Your assignment —
Lower down are entries containing pictures. Copy exactly, without those pictures, the lines from the line with "# References" through the line with "## Coordinate System and Quadrants".

Collected data
○ ○ ○

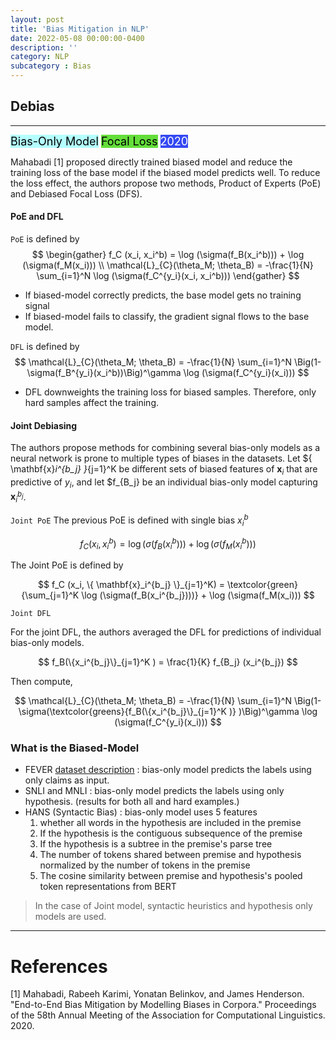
 ```yaml
---
layout: post
title: 'Bias Mitigation in NLP'
date: 2022-05-08 00:00:00-0400
description: ''
category: NLP
subcategory : Bias
---
```






## Debias


---
<tag class="box-demo-link" style="background:#b4ffff; color:#000000; font-size:18px">Bias-Only Model</tag>
<tag class="box-demo-link" style="background:#64DE3A; color:#000000; font-size:18px">Focal Loss</tag>
<tag class="box-demo-link" style="background:#3549F3; color:#FFFFFF; font-size:18px">2020</tag>

Mahabadi [1] proposed directly trained biased model and reduce the training loss of the base model if the biased model predicts well. 
To reduce the loss effect, the authors propose two methods, Product of Experts (PoE) and Debiased Focal Loss (DFS). 

#### PoE and DFL 

`PoE` is defined by 
$$
\begin{gather}
f_C (x_i, x_i^b) = \log (\sigma(f_B(x_i^b))) + \log (\sigma(f_M(x_i))) \\
\mathcal{L}_{C}(\theta_M; \theta_B) = -\frac{1}{N} \sum_{i=1}^N \log (\sigma(f_C^{y_i}(x_i, x_i^b)))
\end{gather}
$$


* If biased-model correctly predicts, the base model gets no training signal
* If biased-model fails to classify, the gradient signal flows to the base model. 


`DFL` is defined by 
$$
\mathcal{L}_{C}(\theta_M; \theta_B) = -\frac{1}{N} \sum_{i=1}^N \Big(1- \sigma(f_B^{y_i}(x_i^b))\Big)^\gamma \log (\sigma(f_C^{y_i}(x_i)))
$$

* DFL downweights the training loss for biased samples. Therefore, only hard samples affect the training. 

#### Joint Debiasing 

The authors propose methods for combining several bias-only models as a neural network is prone to multiple types of biases in the datasets. 
Let $\{ \mathbf{x}_i^{b_j} \}_{j=1}^K be different sets of biased features of $\mathbf{x}_i$ that are predictive of $y_i$, and let $f_{B_j} be an individual bias-only model capturing $\mathbf{x}_i^{b_j}$. 


`Joint PoE`
The previous PoE is defined with single bias $x_i^b$ 

$$
f_C (x_i, x_i^b) = \log (\sigma(f_B(x_i^b))) + \log (\sigma(f_M(x_i^b)))
$$

The Joint PoE is defined by 

$$
f_C (x_i, \{ \mathbf{x}_i^{b_j} \}_{j=1}^K) = \textcolor{green}{\sum_{j=1}^K \log (\sigma(f_B(x_i^{b_j})))} + \log (\sigma(f_M(x_i)))
$$

`Joint DFL`

For the joint DFL, the authors averaged the DFL for predictions of individual bias-only models.

$$
f_B(\{x_i^{b_j}\}_{j=1}^K ) = \frac{1}{K} f_{B_j} (x_i^{b_j})
$$

Then compute, 

$$
\mathcal{L}_{C}(\theta_M; \theta_B) = -\frac{1}{N} \sum_{i=1}^N \Big(1- \sigma(\textcolor{greens}{f_B(\{x_i^{b_j}\}_{j=1}^K )} )\Big)^\gamma \log (\sigma(f_C^{y_i}(x_i)))
$$


### What is the Biased-Model 

* FEVER [dataset description]() : bias-only model predicts the labels using only claims as input. 
* SNLI and MNLI : bias-only model predicts the labels using only hypothesis. (results for both all and hard examples.)
* HANS (Syntactic Bias) : bias-only model uses 5 features
  1. whether all words in the hypothesis are included in the premise 
  2. If the hypothesis is the contiguous subsequence of the premise
  3. If the hypothesis is a subtree in the premise's parse tree
  4. The number of tokens shared between premise and hypothesis normalized by the number of tokens in the premise
  5. The cosine similarity between premise and hypothesis's pooled token representations from BERT

<Blockquote>
In the case of Joint model, syntactic heuristics and hypothesis only models are used. 
</Blockquote>

<hr/>







# References 

[1] Mahabadi, Rabeeh Karimi, Yonatan Belinkov, and James Henderson. "End-to-End Bias Mitigation by Modelling Biases in Corpora." Proceedings of the 58th Annual Meeting of the Association for Computational Linguistics. 2020.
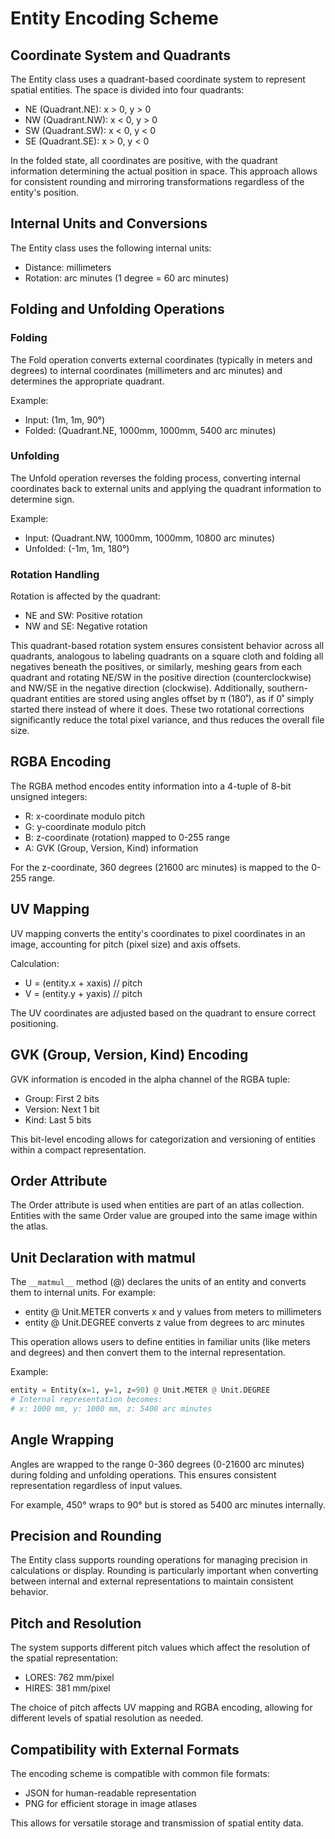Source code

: # Entity Encoding Scheme

## Coordinate System and Quadrants

The Entity class uses a quadrant-based coordinate system to represent spatial entities. The space is divided into four quadrants:

- NE (Quadrant.NE): x > 0, y > 0
- NW (Quadrant.NW): x < 0, y > 0
- SW (Quadrant.SW): x < 0, y < 0
- SE (Quadrant.SE): x > 0, y < 0

In the folded state, all coordinates are positive, with the quadrant information determining the actual position in space. This approach allows for consistent rounding and mirroring transformations regardless of the entity's position.

## Internal Units and Conversions

The Entity class uses the following internal units:
- Distance: millimeters
- Rotation: arc minutes (1 degree = 60 arc minutes)

## Folding and Unfolding Operations

### Folding

The Fold operation converts external coordinates (typically in meters and degrees) to internal coordinates (millimeters and arc minutes) and determines the appropriate quadrant.

Example:
- Input: (1m, 1m, 90°)
- Folded: (Quadrant.NE, 1000mm, 1000mm, 5400 arc minutes)

### Unfolding

The Unfold operation reverses the folding process, converting internal coordinates back to external units and applying the quadrant information to determine sign.

Example:
- Input: (Quadrant.NW, 1000mm, 1000mm, 10800 arc minutes)
- Unfolded: (-1m, 1m, 180°)

### Rotation Handling

Rotation is affected by the quadrant:
- NE and SW: Positive rotation
- NW and SE: Negative rotation

This quadrant-based rotation system ensures consistent behavior across all quadrants, analogous to labeling quadrants on a square cloth and folding all negatives beneath the positives, or similarly, meshing gears from each quadrant and rotating NE/SW in the positive direction (counterclockwise) and NW/SE in the negative direction (clockwise). Additionally, southern-quadrant entities are stored using angles offset by π (180˚), as if 0˚ simply started there instead of where it does. These two rotational corrections significantly reduce the total pixel variance, and thus reduces the overall file size.

## RGBA Encoding

The RGBA method encodes entity information into a 4-tuple of 8-bit unsigned integers:

- R: x-coordinate modulo pitch
- G: y-coordinate modulo pitch
- B: z-coordinate (rotation) mapped to 0-255 range
- A: GVK (Group, Version, Kind) information

For the z-coordinate, 360 degrees (21600 arc minutes) is mapped to the 0-255 range.

## UV Mapping

UV mapping converts the entity's coordinates to pixel coordinates in an image, accounting for pitch (pixel size) and axis offsets.

Calculation:
- U = (entity.x + xaxis) // pitch
- V = (entity.y + yaxis) // pitch

The UV coordinates are adjusted based on the quadrant to ensure correct positioning.

## GVK (Group, Version, Kind) Encoding

GVK information is encoded in the alpha channel of the RGBA tuple:
- Group: First 2 bits
- Version: Next 1 bit
- Kind: Last 5 bits

This bit-level encoding allows for categorization and versioning of entities within a compact representation.

## Order Attribute

The Order attribute is used when entities are part of an atlas collection. Entities with the same Order value are grouped into the same image within the atlas.

## Unit Declaration with __matmul__

The `__matmul__` method (@) declares the units of an entity and converts them to internal units. For example:

- entity @ Unit.METER converts x and y values from meters to millimeters
- entity @ Unit.DEGREE converts z value from degrees to arc minutes

This operation allows users to define entities in familiar units (like meters and degrees) and then convert them to the internal representation.

Example:
```python
entity = Entity(x=1, y=1, z=90) @ Unit.METER @ Unit.DEGREE
# Internal representation becomes:
# x: 1000 mm, y: 1000 mm, z: 5400 arc minutes
```

## Angle Wrapping

Angles are wrapped to the range 0-360 degrees (0-21600 arc minutes) during folding and unfolding operations. This ensures consistent representation regardless of input values.

For example, 450° wraps to 90° but is stored as 5400 arc minutes internally.

## Precision and Rounding

The Entity class supports rounding operations for managing precision in calculations or display. Rounding is particularly important when converting between internal and external representations to maintain consistent behavior.

## Pitch and Resolution

The system supports different pitch values which affect the resolution of the spatial representation:

- LORES: 762 mm/pixel
- HIRES: 381 mm/pixel

The choice of pitch affects UV mapping and RGBA encoding, allowing for different levels of spatial resolution as needed.

## Compatibility with External Formats

The encoding scheme is compatible with common file formats:
- JSON for human-readable representation
- PNG for efficient storage in image atlases

This allows for versatile storage and transmission of spatial entity data.
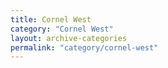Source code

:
 ```yaml
---
title: Cornel West
category: "Cornel West"
layout: archive-categories
permalink: "category/cornel-west"
---
```

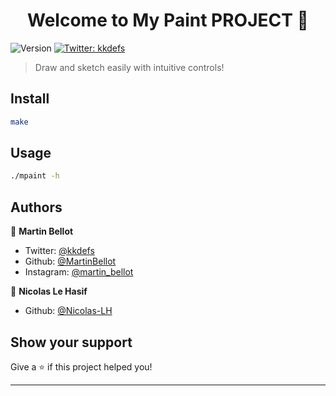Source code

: <h1 align="center">Welcome to My Paint PROJECT 👋</h1>
<p>
  <img alt="Version" src="https://img.shields.io/badge/version-1.2-blue.svg?cacheSeconds=2592000" />
  <a href="https://twitter.com/kkdefs" target="_blank">
    <img alt="Twitter: kkdefs" src="https://img.shields.io/twitter/follow/kkdefs.svg?style=social" />
  </a>
</p>

> Draw and sketch easily with intuitive controls!

## Install

```sh
make
```

## Usage

```sh
./mpaint -h
```

## Authors

👤 **Martin Bellot**

* Twitter: [@kkdefs](https://twitter.com/kkdefs)
* Github: [@MartinBellot](https://github.com/MartinBellot)
* Instagram: [@martin_bellot](https://instagram.com/martin_bellot)

👤 **Nicolas Le Hasif**

* Github: [@Nicolas-LH](https://github.com/Nicolas-LH)

## Show your support

Give a ⭐️ if this project helped you!

***
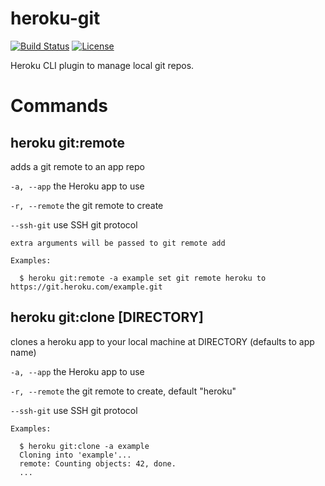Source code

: heroku-git
==========

[![Build Status](https://travis-ci.org/heroku/heroku-git.svg?branch=master)](https://travis-ci.org/heroku/heroku-git)
[![License](https://img.shields.io/github/license/heroku/heroku-git.svg)](https://github.com/heroku/heroku-git/blob/master/LICENSE)

Heroku CLI plugin to manage local git repos.

Commands
========

heroku git:remote
-----------------

adds a git remote to an app repo

`-a, --app` the Heroku app to use

`-r, --remote` the git remote to create

`--ssh-git` use SSH git protocol

```
extra arguments will be passed to git remote add

Examples:

  $ heroku git:remote -a example set git remote heroku to https://git.heroku.com/example.git
```

heroku git:clone [DIRECTORY]
----------------------------

clones a heroku app to your local machine at DIRECTORY (defaults to app name)

`-a, --app` the Heroku app to use

`-r, --remote` the git remote to create, default "heroku"

`--ssh-git` use SSH git protocol

```
Examples:

  $ heroku git:clone -a example
  Cloning into 'example'...
  remote: Counting objects: 42, done.
  ...
```
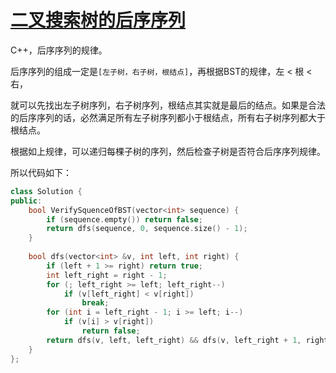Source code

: # [二叉搜索树的后序序列](https://www.nowcoder.com/practice/a861533d45854474ac791d90e447bafd?tpId=13&tqId=11176&rp=2&ru=/ta/coding-interviews&qru=/ta/coding-interviews/question-ranking )

C++，后序序列的规律。

后序序列的组成一定是`[左子树，右子树，根结点]`，再根据BST的规律，左 < 根 < 右，

就可以先找出左子树序列，右子树序列，根结点其实就是最后的结点。如果是合法的后序序列的话，必然满足所有左子树序列都小于根结点，所有右子树序列都大于根结点。

根据如上规律，可以递归每棵子树的序列，然后检查子树是否符合后序序列规律。

所以代码如下：

```cpp
class Solution {
public:
    bool VerifySquenceOfBST(vector<int> sequence) {
        if (sequence.empty()) return false;
        return dfs(sequence, 0, sequence.size() - 1);
    }
    
    bool dfs(vector<int> &v, int left, int right) {
        if (left + 1 >= right) return true;
        int left_right = right - 1;
        for (; left_right >= left; left_right--) 
            if (v[left_right] < v[right])
                break;
        for (int i = left_right - 1; i >= left; i--) 
            if (v[i] > v[right])
                return false;
        return dfs(v, left, left_right) && dfs(v, left_right + 1, right - 1);
    }
};
```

○ ○ ○

Response area —
# References 

[1] Mahabadi, Rabeeh Karimi, Yonatan Belinkov, and James Henderson. "End-to-End Bias Mitigation by Modelling Biases in Corpora." Proceedings of the 58th Annual Meeting of the Association for Computational Linguistics. 2020.
Source code

: # Entity Encoding Scheme

## Coordinate System and Quadrants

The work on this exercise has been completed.